The problem: In the data below, find the line containing "Under Google's ASN, what", then set down that line and every later line up to and including the line containing "- 반응형 UI: 데스크탑/모바일 지원", exactly.

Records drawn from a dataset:

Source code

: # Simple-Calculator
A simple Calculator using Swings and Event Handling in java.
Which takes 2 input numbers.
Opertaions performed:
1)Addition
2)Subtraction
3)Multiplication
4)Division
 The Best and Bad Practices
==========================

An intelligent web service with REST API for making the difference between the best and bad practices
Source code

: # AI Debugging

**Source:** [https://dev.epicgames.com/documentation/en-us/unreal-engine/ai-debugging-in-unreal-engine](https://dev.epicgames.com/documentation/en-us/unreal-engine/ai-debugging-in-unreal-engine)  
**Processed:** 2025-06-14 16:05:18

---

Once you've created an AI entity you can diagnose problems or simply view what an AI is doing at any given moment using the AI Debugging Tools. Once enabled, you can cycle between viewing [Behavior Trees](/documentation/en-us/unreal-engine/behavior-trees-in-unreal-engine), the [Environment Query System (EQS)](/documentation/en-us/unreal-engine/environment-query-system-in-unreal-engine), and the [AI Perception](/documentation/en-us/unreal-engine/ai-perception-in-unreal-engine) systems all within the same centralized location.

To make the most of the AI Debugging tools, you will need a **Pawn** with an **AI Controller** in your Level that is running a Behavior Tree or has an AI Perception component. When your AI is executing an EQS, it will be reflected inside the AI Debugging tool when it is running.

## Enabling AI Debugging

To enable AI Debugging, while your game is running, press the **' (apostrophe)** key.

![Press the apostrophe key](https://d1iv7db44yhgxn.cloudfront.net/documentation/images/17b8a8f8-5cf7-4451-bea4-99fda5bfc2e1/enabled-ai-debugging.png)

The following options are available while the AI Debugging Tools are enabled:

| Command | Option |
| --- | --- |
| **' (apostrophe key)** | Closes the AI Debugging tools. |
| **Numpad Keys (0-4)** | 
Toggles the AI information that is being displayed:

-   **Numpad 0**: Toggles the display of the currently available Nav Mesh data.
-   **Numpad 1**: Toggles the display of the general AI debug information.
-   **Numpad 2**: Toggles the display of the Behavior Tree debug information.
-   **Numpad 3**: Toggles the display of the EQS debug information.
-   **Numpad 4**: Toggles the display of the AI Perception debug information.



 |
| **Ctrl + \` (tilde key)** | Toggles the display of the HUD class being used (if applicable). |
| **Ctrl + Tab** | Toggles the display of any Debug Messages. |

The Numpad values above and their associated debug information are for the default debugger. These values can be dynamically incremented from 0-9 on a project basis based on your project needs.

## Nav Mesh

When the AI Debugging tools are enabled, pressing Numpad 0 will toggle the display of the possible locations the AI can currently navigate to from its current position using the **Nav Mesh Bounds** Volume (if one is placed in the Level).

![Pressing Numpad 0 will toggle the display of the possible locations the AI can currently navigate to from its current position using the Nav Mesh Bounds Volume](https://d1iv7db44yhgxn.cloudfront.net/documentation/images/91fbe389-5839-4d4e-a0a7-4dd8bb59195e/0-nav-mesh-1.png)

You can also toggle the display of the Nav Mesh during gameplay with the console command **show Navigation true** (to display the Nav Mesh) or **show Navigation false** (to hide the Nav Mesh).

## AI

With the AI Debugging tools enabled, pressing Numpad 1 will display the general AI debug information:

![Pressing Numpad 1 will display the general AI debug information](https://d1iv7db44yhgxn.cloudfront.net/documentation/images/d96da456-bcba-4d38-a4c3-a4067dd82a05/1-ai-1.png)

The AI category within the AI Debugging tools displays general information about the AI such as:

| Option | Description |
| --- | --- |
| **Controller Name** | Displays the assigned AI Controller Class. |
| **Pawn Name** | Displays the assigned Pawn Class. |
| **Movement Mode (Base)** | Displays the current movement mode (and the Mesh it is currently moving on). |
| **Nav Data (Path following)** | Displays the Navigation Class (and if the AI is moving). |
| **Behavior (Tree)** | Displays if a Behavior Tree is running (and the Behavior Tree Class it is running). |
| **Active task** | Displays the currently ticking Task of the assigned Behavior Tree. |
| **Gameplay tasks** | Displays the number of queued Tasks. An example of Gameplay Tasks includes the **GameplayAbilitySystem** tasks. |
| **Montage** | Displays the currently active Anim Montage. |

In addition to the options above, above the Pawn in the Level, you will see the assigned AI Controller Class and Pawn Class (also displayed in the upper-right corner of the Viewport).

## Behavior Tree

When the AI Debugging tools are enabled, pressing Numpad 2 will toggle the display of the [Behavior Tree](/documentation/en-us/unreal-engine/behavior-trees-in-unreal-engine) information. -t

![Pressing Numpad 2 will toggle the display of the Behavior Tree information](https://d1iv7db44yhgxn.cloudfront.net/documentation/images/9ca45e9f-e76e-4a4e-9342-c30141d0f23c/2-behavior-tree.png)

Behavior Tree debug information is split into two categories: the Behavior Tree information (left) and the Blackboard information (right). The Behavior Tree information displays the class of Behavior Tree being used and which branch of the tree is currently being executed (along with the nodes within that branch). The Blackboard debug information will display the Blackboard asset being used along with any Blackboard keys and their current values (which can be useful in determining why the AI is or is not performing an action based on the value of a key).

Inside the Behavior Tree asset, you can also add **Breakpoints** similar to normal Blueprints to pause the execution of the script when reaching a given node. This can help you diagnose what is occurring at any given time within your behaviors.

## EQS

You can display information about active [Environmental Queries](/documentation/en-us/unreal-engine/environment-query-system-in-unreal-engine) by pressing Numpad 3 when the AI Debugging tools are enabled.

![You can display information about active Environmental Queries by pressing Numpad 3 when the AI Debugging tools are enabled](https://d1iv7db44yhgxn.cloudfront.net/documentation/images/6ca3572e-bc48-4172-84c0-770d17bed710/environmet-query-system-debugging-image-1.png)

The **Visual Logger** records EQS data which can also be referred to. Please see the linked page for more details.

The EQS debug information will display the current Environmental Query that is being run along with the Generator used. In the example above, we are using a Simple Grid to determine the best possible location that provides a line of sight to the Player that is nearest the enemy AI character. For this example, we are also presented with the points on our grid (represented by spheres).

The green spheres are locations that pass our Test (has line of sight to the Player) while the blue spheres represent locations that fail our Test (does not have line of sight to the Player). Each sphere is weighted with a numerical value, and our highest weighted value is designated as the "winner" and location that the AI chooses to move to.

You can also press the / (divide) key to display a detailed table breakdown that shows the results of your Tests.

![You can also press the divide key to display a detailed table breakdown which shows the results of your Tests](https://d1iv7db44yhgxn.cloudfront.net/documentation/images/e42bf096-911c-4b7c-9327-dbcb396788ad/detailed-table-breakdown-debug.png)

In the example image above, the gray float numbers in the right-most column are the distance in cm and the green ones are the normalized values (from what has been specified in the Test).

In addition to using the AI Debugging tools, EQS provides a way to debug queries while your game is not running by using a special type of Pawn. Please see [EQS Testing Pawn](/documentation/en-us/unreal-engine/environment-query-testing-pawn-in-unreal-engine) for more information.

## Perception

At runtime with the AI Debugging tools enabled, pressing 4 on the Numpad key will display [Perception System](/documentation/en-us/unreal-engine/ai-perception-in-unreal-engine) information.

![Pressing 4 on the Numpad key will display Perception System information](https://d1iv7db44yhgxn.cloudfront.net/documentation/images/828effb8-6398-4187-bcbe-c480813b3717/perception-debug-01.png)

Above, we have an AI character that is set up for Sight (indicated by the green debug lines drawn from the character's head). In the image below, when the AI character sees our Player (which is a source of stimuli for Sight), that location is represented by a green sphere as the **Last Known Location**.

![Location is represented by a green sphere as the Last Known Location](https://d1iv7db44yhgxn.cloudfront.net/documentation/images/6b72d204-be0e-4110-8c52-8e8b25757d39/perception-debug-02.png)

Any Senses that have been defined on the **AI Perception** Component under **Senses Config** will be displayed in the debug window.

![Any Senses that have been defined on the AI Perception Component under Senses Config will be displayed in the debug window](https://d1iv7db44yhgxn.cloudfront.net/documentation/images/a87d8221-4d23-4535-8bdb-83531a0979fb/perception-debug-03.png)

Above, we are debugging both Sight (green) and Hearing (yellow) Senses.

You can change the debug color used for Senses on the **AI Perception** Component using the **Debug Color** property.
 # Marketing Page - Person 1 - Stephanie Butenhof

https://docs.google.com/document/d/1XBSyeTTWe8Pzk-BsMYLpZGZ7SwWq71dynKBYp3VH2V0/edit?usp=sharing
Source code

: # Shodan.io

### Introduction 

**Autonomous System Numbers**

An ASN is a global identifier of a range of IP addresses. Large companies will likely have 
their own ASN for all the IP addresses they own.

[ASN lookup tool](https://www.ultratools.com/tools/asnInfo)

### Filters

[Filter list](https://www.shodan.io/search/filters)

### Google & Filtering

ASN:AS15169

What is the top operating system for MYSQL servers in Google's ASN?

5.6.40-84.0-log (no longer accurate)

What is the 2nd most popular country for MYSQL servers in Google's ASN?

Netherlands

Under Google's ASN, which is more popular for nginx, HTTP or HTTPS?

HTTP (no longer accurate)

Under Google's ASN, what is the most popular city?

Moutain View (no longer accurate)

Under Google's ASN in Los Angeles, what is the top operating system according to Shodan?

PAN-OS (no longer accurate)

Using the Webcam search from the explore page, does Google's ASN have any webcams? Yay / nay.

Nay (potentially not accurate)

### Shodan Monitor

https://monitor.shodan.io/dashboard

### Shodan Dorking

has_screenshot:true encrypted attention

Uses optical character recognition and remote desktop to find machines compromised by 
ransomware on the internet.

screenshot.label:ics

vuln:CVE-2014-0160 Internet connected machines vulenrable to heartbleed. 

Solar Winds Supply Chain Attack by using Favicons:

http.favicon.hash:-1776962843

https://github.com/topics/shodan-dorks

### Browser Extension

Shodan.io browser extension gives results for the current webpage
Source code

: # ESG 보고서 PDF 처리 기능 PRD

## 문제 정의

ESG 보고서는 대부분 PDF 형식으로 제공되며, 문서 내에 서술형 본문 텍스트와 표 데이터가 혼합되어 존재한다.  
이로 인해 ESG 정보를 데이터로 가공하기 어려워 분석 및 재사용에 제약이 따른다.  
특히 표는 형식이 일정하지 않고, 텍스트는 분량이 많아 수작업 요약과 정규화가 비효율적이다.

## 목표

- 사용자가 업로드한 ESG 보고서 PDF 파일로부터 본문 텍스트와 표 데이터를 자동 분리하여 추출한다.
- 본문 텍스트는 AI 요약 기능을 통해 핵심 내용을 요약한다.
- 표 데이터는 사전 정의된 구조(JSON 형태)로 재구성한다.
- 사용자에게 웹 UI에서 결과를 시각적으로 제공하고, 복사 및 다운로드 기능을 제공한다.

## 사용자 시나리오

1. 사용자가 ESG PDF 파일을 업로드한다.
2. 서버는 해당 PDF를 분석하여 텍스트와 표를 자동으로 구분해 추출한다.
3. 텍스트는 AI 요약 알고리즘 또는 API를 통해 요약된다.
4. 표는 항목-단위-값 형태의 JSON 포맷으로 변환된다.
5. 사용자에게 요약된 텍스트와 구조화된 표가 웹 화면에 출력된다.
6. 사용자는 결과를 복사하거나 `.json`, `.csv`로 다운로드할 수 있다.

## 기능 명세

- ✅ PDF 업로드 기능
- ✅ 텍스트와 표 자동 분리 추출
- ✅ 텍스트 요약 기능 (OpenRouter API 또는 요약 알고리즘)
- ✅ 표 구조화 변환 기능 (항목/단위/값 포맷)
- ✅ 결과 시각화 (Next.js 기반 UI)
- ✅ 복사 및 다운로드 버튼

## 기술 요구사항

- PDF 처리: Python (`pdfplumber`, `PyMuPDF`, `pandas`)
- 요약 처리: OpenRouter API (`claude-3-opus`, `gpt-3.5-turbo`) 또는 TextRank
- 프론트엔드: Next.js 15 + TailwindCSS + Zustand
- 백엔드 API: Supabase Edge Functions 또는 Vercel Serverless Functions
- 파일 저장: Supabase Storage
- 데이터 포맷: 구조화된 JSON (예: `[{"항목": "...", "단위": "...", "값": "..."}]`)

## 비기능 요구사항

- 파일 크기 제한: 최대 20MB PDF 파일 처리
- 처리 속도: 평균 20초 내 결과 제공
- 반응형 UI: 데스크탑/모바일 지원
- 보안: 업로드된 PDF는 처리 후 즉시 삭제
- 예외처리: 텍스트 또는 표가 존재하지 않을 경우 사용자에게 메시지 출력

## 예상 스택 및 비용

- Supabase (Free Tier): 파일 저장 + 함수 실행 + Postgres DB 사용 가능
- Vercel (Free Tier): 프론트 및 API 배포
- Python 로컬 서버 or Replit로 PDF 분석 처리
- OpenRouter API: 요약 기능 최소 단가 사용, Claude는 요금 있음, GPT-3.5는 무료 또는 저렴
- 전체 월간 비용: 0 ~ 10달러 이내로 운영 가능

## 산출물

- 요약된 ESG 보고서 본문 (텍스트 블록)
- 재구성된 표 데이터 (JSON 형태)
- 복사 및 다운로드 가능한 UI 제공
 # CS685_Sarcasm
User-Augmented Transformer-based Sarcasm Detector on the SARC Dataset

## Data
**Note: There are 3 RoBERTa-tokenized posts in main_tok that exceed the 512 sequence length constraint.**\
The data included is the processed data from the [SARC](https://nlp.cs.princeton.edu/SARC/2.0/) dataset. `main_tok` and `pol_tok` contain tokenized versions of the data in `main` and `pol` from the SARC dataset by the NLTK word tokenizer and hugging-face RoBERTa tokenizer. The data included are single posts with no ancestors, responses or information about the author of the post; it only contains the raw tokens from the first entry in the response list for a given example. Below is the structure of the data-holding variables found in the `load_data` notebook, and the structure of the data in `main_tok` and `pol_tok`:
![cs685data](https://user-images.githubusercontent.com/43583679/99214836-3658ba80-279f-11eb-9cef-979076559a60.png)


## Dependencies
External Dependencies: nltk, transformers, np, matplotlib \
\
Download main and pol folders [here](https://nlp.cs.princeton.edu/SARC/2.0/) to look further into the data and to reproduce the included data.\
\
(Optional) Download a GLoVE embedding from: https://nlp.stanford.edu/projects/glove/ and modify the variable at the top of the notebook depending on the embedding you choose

Solution to this exercise:
Under Google's ASN, what is the most popular city?

Moutain View (no longer accurate)

Under Google's ASN in Los Angeles, what is the top operating system according to Shodan?

PAN-OS (no longer accurate)

Using the Webcam search from the explore page, does Google's ASN have any webcams? Yay / nay.

Nay (potentially not accurate)

### Shodan Monitor

https://monitor.shodan.io/dashboard

### Shodan Dorking

has_screenshot:true encrypted attention

Uses optical character recognition and remote desktop to find machines compromised by 
ransomware on the internet.

screenshot.label:ics

vuln:CVE-2014-0160 Internet connected machines vulenrable to heartbleed. 

Solar Winds Supply Chain Attack by using Favicons:

http.favicon.hash:-1776962843

https://github.com/topics/shodan-dorks

### Browser Extension

Shodan.io browser extension gives results for the current webpage
Source code

: # ESG 보고서 PDF 처리 기능 PRD

## 문제 정의

ESG 보고서는 대부분 PDF 형식으로 제공되며, 문서 내에 서술형 본문 텍스트와 표 데이터가 혼합되어 존재한다.  
이로 인해 ESG 정보를 데이터로 가공하기 어려워 분석 및 재사용에 제약이 따른다.  
특히 표는 형식이 일정하지 않고, 텍스트는 분량이 많아 수작업 요약과 정규화가 비효율적이다.

## 목표

- 사용자가 업로드한 ESG 보고서 PDF 파일로부터 본문 텍스트와 표 데이터를 자동 분리하여 추출한다.
- 본문 텍스트는 AI 요약 기능을 통해 핵심 내용을 요약한다.
- 표 데이터는 사전 정의된 구조(JSON 형태)로 재구성한다.
- 사용자에게 웹 UI에서 결과를 시각적으로 제공하고, 복사 및 다운로드 기능을 제공한다.

## 사용자 시나리오

1. 사용자가 ESG PDF 파일을 업로드한다.
2. 서버는 해당 PDF를 분석하여 텍스트와 표를 자동으로 구분해 추출한다.
3. 텍스트는 AI 요약 알고리즘 또는 API를 통해 요약된다.
4. 표는 항목-단위-값 형태의 JSON 포맷으로 변환된다.
5. 사용자에게 요약된 텍스트와 구조화된 표가 웹 화면에 출력된다.
6. 사용자는 결과를 복사하거나 `.json`, `.csv`로 다운로드할 수 있다.

## 기능 명세

- ✅ PDF 업로드 기능
- ✅ 텍스트와 표 자동 분리 추출
- ✅ 텍스트 요약 기능 (OpenRouter API 또는 요약 알고리즘)
- ✅ 표 구조화 변환 기능 (항목/단위/값 포맷)
- ✅ 결과 시각화 (Next.js 기반 UI)
- ✅ 복사 및 다운로드 버튼

## 기술 요구사항

- PDF 처리: Python (`pdfplumber`, `PyMuPDF`, `pandas`)
- 요약 처리: OpenRouter API (`claude-3-opus`, `gpt-3.5-turbo`) 또는 TextRank
- 프론트엔드: Next.js 15 + TailwindCSS + Zustand
- 백엔드 API: Supabase Edge Functions 또는 Vercel Serverless Functions
- 파일 저장: Supabase Storage
- 데이터 포맷: 구조화된 JSON (예: `[{"항목": "...", "단위": "...", "값": "..."}]`)

## 비기능 요구사항

- 파일 크기 제한: 최대 20MB PDF 파일 처리
- 처리 속도: 평균 20초 내 결과 제공
- 반응형 UI: 데스크탑/모바일 지원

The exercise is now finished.